A conquista da Copa do Mundo de 2022 fez a seleção argentina retornar ao topo do futebol mundial, mas o período seguinte foi marcado também por uma crise fora de campo que ganhou dimensão internacional. Nas últimas semanas, o caso ganhou destaque com a atuação direta do FBI, a apreensão de celulares de dirigentes e o rastreamento de valores que ultrapassam os US$ 300 milhões.
O que está sendo investigado?
A ação das autoridades americanas mira operações financeiras ligadas a contratos de patrocínio e direitos comerciais firmados pela AFA entre o pós-Catar e a Copa de 2030. O foco principal é a empresa TourProdEnter LLC, sediada na Flórida, considerada pelos investigadores como uma “empresa de fachada” usada para movimentar recursos sem registro oficial.

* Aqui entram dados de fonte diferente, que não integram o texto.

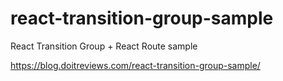 # react-transition-group-sample

React Transition Group + React Route sample

<https://blog.doitreviews.com/react-transition-group-sample/>
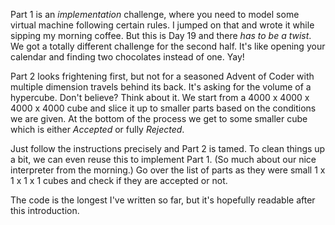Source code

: Part 1 is an _implementation_ challenge, where you need to model some virtual machine following certain rules. I jumped on that and wrote it while sipping my morning coffee. But this is Day 19 and there _has to be a twist_. We got a totally different challenge for the second half. It's like opening your calendar and finding two chocolates instead of one. Yay!

Part 2 looks frightening first, but not for a seasoned Advent of Coder with
multiple dimension travels behind its back. It's asking for the volume of a hypercube. Don't believe? Think about it. We start from a 4000 x 4000 x 4000 x 4000
cube and slice it up to smaller parts based on the conditions we are given. At the bottom of the process we get to some smaller cube which is either _Accepted_ or fully _Rejected_.

Just follow the instructions precisely and Part 2 is tamed. To clean things up a
bit, we can even reuse this to implement Part 1. (So much about our nice interpreter from the morning.) Go over the list of parts as they were small 1 x 1 x 1 x 1 cubes and check if they are accepted or not.

The code is the longest I've written so far, but it's hopefully readable
after this introduction.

Entre as medidas tomadas, estão a apreensão de celulares e dispositivos digitais de lideranças da entidade, intimações para depoimentos e a análise de transferências que permaneciam nas contas por apenas 24 a 72 horas antes de serem remetidas para outros destinos. Também aparecem na investigação bens de luxo, como mais de 50 veículos e uma propriedade avaliada em cerca de US$ 20 milhões, registrados em nome de pessoas ligadas aos dirigentes.
O que dizem as partes?
A direção da AFA, comandada por Claudio Tapia, nega todas as acusações. Em comunicado, classificou as alegações como “infundadas” e garantiu que todos os contratos seguem as regras legais. Até o momento, ninguém foi formalmente denunciado ou condenado, e o processo ainda está em fase de coleta de provas.
Importante: circulam nas redes versões falsas que associam a investigação à compra de títulos ou suborno de árbitros na Copa do Mundo. Essa informação não tem qualquer base oficial: a apuração trata apenas de supostas irregularidades financeiras e lavagem de dinheiro, sem envolver o desempenho esportivo da seleção.

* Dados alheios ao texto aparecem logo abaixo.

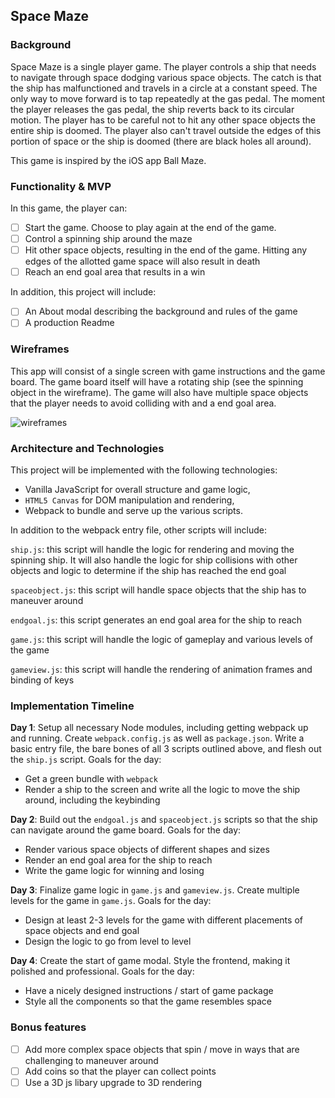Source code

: ## Space Maze

### Background

Space Maze is a single player game. The player controls a ship that needs to navigate through space dodging various space objects. The catch is that the ship has malfunctioned and travels in a circle at a constant speed. The only way to move forward is to tap repeatedly at the gas pedal. The moment the player releases the gas pedal, the ship reverts back to its circular motion. The player has to be careful not to hit any other space objects the entire ship is doomed. The player also can't travel outside the edges of this portion of space or the ship is doomed (there are black holes all around).

This game is inspired by the iOS app Ball Maze.

### Functionality & MVP  

In this game, the player can:

- [ ] Start the game. Choose to play again at the end of the game.
- [ ] Control a spinning ship around the maze
- [ ] Hit other space objects, resulting in the end of the game. Hitting any edges of the allotted game space will also result in death
- [ ] Reach an end goal area that results in a win

In addition, this project will include:

- [ ] An About modal describing the background and rules of the game
- [ ] A production Readme

### Wireframes

This app will consist of a single screen with game instructions and the game board. The game board itself will have a rotating ship (see the spinning object in the wireframe). The game will also have multiple space objects that the player needs to avoid colliding with and a end goal area.

![wireframes](http://img.ipa4fun.com/17/0d/24/1047653834-screenshot-ipad-1.jpg)

### Architecture and Technologies

This project will be implemented with the following technologies:

- Vanilla JavaScript for overall structure and game logic,
- `HTML5 Canvas` for DOM manipulation and rendering,
- Webpack to bundle and serve up the various scripts.

In addition to the webpack entry file, other scripts will include:

`ship.js`: this script will handle the logic for rendering and moving the spinning ship. It will also handle the logic for ship collisions with other objects and logic to determine if the ship has reached the end goal

`spaceobject.js`: this script will handle space objects that the ship has to maneuver around

`endgoal.js`: this script generates an end goal area for the ship to reach

`game.js`: this script will handle the logic of gameplay and various levels of the game

`gameview.js`: this script will handle the rendering of animation frames and binding of keys

### Implementation Timeline

**Day 1**: Setup all necessary Node modules, including getting webpack up and running.  Create `webpack.config.js` as well as `package.json`.  Write a basic entry file, the bare bones of all 3 scripts outlined above, and flesh out the `ship.js` script. Goals for the day:

- Get a green bundle with `webpack`
- Render a ship to the screen and write all the logic to move the ship around, including the keybinding

**Day 2**: Build out the `endgoal.js` and `spaceobject.js` scripts so that the ship can navigate around the game board.  Goals for the day:

- Render various space objects of different shapes and sizes
- Render an end goal area for the ship to reach
- Write the game logic for winning and losing

**Day 3**: Finalize game logic in `game.js` and `gameview.js`. Create multiple levels for the game in `game.js`. Goals for the day:

- Design at least 2-3 levels for the game with different placements of space objects and end goal
- Design the logic to go from level to level

**Day 4**: Create the start of game modal.  Style the frontend, making it polished and professional.  Goals for the day:

- Have a nicely designed instructions / start of game package
- Style all the components so that the game resembles space

### Bonus features

- [ ] Add more complex space objects that spin / move in ways that are challenging to maneuver around
- [ ] Add coins so that the player can collect points
- [ ] Use a 3D js libary upgrade to 3D rendering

O impacto no futebol argentino
O escândalo reacendeu críticas antigas sobre a gestão da entidade e levantou dúvidas sobre o destino dos recursos gerados pela popularidade da seleção. Enquanto os investigadores seguem cruzando dados entre Estados Unidos, Argentina e outros países, a torcida divide a emoção pelo legado do título com a preocupação com o futuro administrativo do futebol nacional.
Os próximos passos incluem novas audiências nos Estados Unidos e a apresentação de documentos complementares pela defesa dos envolvidos. Até lá, o caso segue como um dos maiores desafios institucionais enfrentados pela AFA nas últimas décadas.